[[ INPUT DATA open ]]

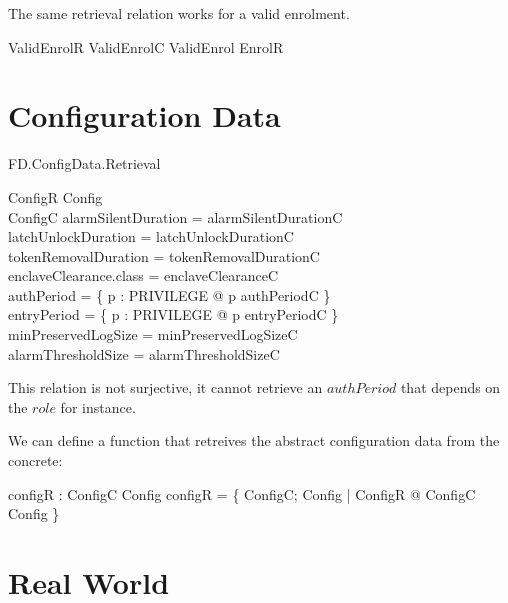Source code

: The same retrieval relation works for a valid enrolment.
\begin{zed}
        ValidEnrolR  ValidEnrolC \land ValidEnrol \land EnrolR
\end{zed}


\section{Configuration Data}

\begin{traceunit}{FD.ConfigData.Retrieval}
\end{traceunit}



\begin{schema}{ConfigR}
        Config
\\      ConfigC
\where
        alarmSilentDuration = alarmSilentDurationC
\\      latchUnlockDuration = latchUnlockDurationC
\\      tokenRemovalDuration = tokenRemovalDurationC
\\      enclaveClearance.class = enclaveClearanceC
\\      authPeriod = \{ p : PRIVILEGE @ p \mapsto authPeriodC \}
\\      entryPeriod = \{ p : PRIVILEGE @ p \mapsto entryPeriodC \}
\\      minPreservedLogSize = minPreservedLogSizeC
\\      alarmThresholdSize = alarmThresholdSizeC
\end{schema}

This relation is not surjective, it cannot retrieve an $authPeriod$ that
depends on the $role$ for instance. 

We can define a function that retreives the abstract configuration
data from the concrete:

\begin{axdef}
        configR : ConfigC \fun Config
\where
        configR = \{ ConfigC; Config | ConfigR @ \theta ConfigC \mapsto
        \theta Config \}
\end{axdef}

\section{Real World}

[[ INPUT DATA closed ]]

WORK ORDER:
Say the number of lines in the material above that contain the word "mapsto", and nothing else.

FINAL ANSWER:
3